# Battle of the Neighborhoods - Which place should I choose?
### --- Report

### Table of Contents
- A. Introduction/Business Problem
- B. Data
- C. Method
- D. Results
- E. Discussion
- F. Conclusion

## A. Introduction/Business Problem

Jack Lee is currently living in **Flushing, Queens, New York City**. Recently he received a job offer from a great company in **Manhattan** with great career prospects. To make life easier, he wants to move to Manhattan to get rid of the annoying traffic. However, he really enjoys his neighborhood in Flushing, mainly because of many great amenities and other types of venues that exist in the neighborhood, such as various kinds of restaurants, bakery shop and so on.
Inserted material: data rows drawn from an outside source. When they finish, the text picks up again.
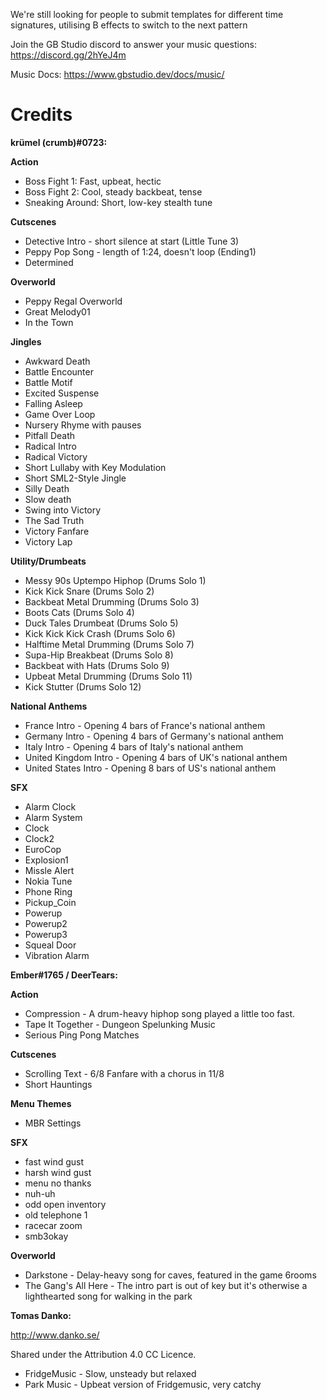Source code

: We're still looking for people to submit templates for different time signatures, utilising B effects to switch to the next pattern

Join the GB Studio discord to answer your music questions: https://discord.gg/2hYeJ4m

Music Docs: https://www.gbstudio.dev/docs/music/

# Credits

**krümel (crumb)#0723:**

**Action**
- Boss Fight 1: Fast, upbeat, hectic
- Boss Fight 2: Cool, steady backbeat, tense
- Sneaking Around: Short, low-key stealth tune

**Cutscenes**
- Detective Intro - short silence at start (Little Tune 3)
- Peppy Pop Song - length of 1:24, doesn't loop (Ending1)
- Determined

**Overworld**
- Peppy Regal Overworld
- Great Melody01
- In the Town

**Jingles**
- Awkward Death
- Battle Encounter
- Battle Motif
- Excited Suspense
- Falling Asleep
- Game Over Loop
- Nursery Rhyme with pauses
- Pitfall Death
- Radical Intro
- Radical Victory
- Short Lullaby with Key Modulation
- Short SML2-Style Jingle
- Silly Death
- Slow death
- Swing into Victory
- The Sad Truth
- Victory Fanfare
- Victory Lap

**Utility/Drumbeats**
- Messy 90s Uptempo Hiphop (Drums Solo 1)
- Kick Kick Snare (Drums Solo 2)
- Backbeat Metal Drumming (Drums Solo 3)
- Boots Cats (Drums Solo 4)
- Duck Tales Drumbeat (Drums Solo 5)
- Kick Kick Kick Crash (Drums Solo 6)
- Halftime Metal Drumming (Drums Solo 7)
- Supa-Hip Breakbeat (Drums Solo 8)
- Backbeat with Hats (Drums Solo 9)
- Upbeat Metal Drumming (Drums Solo 11)
- Kick Stutter (Drums Solo 12)

**National Anthems**
- France Intro - Opening 4 bars of France's national anthem
- Germany Intro - Opening 4 bars of Germany's national anthem
- Italy Intro - Opening 4 bars of Italy's national anthem
- United Kingdom Intro - Opening 4 bars of UK's national anthem
- United States Intro - Opening 8 bars of US's national anthem

**SFX**
- Alarm Clock
- Alarm System
- Clock
- Clock2
- EuroCop
- Explosion1
- Missle Alert
- Nokia Tune
- Phone Ring
- Pickup_Coin
- Powerup
- Powerup2
- Powerup3
- Squeal Door
- Vibration Alarm

**Ember#1765 / DeerTears:**

**Action**
- Compression - A drum-heavy hiphop song played a little too fast.
- Tape It Together - Dungeon Spelunking Music
- Serious Ping Pong Matches

**Cutscenes**
- Scrolling Text - 6/8 Fanfare with a chorus in 11/8
- Short Hauntings

**Menu Themes**
- MBR Settings

**SFX**
- fast wind gust
- harsh wind gust
- menu no thanks
- nuh-uh
- odd open inventory
- old telephone 1
- racecar zoom
- smb3okay

**Overworld**
- Darkstone - Delay-heavy song for caves, featured in the game 6rooms
- The Gang's All Here - The intro part is out of key but it's otherwise a lighthearted song for walking in the park

**Tomas Danko:**

http://www.danko.se/

Shared under the Attribution 4.0 CC Licence.

- FridgeMusic - Slow, unsteady but relaxed
- Park Music - Upbeat version of Fridgemusic, very catchy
It would be great if we can help him determine neighborhoods on the other side of the city that are **similar to his current neighborhood**.

In the meantime, Jack has another requirement - he wants to **rent a studio in a neighborhood that has the lowest average rental price** as he just graduated and has to pay back student loans, so he needs to be frugal. 

#### **So the problem is --- Which neighborhood in Manhattan is similar to Flushing, Queens, NYC and has the lowest average rent for a studio?**

**Who would be interested in this project ---** This project not only provides immediate help to Jack Lee on deciding which place to live based on his requirements, but also can serve as a template to help people compare the similarities of different neighborhoods/cities and select the result(s) based on certain criteria.

## B. Data

### 1. Geographic Data

We will analyze and compare Flushing and the neighborhoods in Manhattan. In order to segement the neighborhoods and explore them, we will essentially need a dataset that contains Flushing, Queens and the neighborhoods that exist in Manhattan as well as the latitude and longitude coordinates of each neighborhood. The dataset will also be used to create Maps.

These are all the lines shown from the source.